Contributing¶
Thank you for your interest in contributing!
Code¶
To start, install maestral with the dev
extra to get all dependencies required for
development:
pip3 install maestral[dev]
This will install packages to check and enforce the code style, use pre-commit hooks and bump the current version.
Code is formatted with black. Coding style is checked with flake8. Type hints, PEP484, are checked with mypy.
You can check the format, coding style, and type hints at the same time by running the provided pre-commit hook from the git directory:
pre-commit run -a
You can also install the provided pre-commit hook to run checks on every commit. This will however significantly slow down commits. An introduction to pre-commit commit hooks is given at https://pre-commit.com.
Documentation¶
The documentation is built using sphinx and a
few of its extensions. It is built from the develop and master branches and hosted on
Read The Docs. If you want to build the
documentation locally, install maestral with the docs
extra to get all required
dependencies:
pip3 install maestral[docs]
The API documentation is mostly based on doc strings. Inline comments should be used whenever code may be difficult to understand for others.
Tests¶
The test suite uses pytest to define and run all tests.

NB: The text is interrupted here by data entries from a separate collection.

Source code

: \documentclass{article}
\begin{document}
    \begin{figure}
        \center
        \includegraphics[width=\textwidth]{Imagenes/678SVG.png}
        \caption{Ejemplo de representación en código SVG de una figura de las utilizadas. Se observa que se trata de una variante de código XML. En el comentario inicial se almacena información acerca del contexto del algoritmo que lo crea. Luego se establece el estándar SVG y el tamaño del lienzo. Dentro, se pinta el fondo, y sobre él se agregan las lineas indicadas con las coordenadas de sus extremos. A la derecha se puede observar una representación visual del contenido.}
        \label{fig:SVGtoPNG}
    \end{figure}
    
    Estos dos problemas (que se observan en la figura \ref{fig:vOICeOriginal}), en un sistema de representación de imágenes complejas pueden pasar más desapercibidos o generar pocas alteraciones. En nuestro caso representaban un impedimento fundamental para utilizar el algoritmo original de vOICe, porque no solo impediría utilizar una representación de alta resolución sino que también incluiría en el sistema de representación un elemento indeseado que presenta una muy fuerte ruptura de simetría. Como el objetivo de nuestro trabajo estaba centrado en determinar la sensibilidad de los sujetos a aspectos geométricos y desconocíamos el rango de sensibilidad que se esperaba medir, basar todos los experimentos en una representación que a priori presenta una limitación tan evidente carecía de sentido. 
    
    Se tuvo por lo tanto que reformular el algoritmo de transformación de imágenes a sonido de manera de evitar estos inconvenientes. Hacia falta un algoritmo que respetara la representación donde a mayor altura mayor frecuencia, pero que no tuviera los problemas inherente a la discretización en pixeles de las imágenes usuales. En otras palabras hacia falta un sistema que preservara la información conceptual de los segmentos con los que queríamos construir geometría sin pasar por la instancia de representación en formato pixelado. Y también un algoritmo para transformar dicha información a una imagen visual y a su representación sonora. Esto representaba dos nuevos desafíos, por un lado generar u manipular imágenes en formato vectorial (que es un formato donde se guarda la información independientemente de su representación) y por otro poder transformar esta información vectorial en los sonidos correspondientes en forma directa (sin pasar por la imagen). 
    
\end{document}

Test are grouped into those which require a linked Dropbox account (“linked”) and those who can run by themselves (“offline”). The former tend to be integration test while the latter are mostly unit tests. The focus currently lies on integration tests, especially for the sync engine, as they are easier to maintain when the implementation and internal APIs change. Exceptions are made for performance tests, for instance for indexing and cleaning up sync events, and for particularly complex functions that are prone to regressions.
Important: The entire content of the Dropbox folder is deleted before and after running each test case. You should therefore use a dedicated account to run tests.
The current test suite uses a Dropbox access token provided by the environment variable
DROPBOX_ACCESS_TOKEN
or a refresh token provided by DROPBOX_REFRESH_TOKEN
to connect
to a real account. The GitHub action which is running the tests will set the
DROPBOX_ACCESS_TOKEN
environment variable for you with a temporary access token that
expires after 4 hours. Tests are run on ubuntu-latest
and macos-latest
in parallel
on different accounts.
When you create a new test case, you should acquire a “lock” on the account before
running tests to prevent them from interfering which each other by creating a folder
test.lock
in the root of the Dropbox folder. This folder should have a
client_modified
time set in the future, to the expiry time of the lock. Fixtures to
create and clean up a test config and to acquire a lock are provided in the
tests/linked/conftest.py
.
If you run the tests locally, you will need to provide a refresh or access token for your own Dropbox account. If your account is already linked with Maestral, it will have saved a long-lived “refresh token” in your system keyring. You can access it manually or through the Python API:
from maestral.main import Maestral
m = Maestral()
print(m.cred_storage.token)
You can then store the retrieved refresh token in the environment variable
DROPBOX_REFRESH_TOKEN
to be automatically picked up by the tests.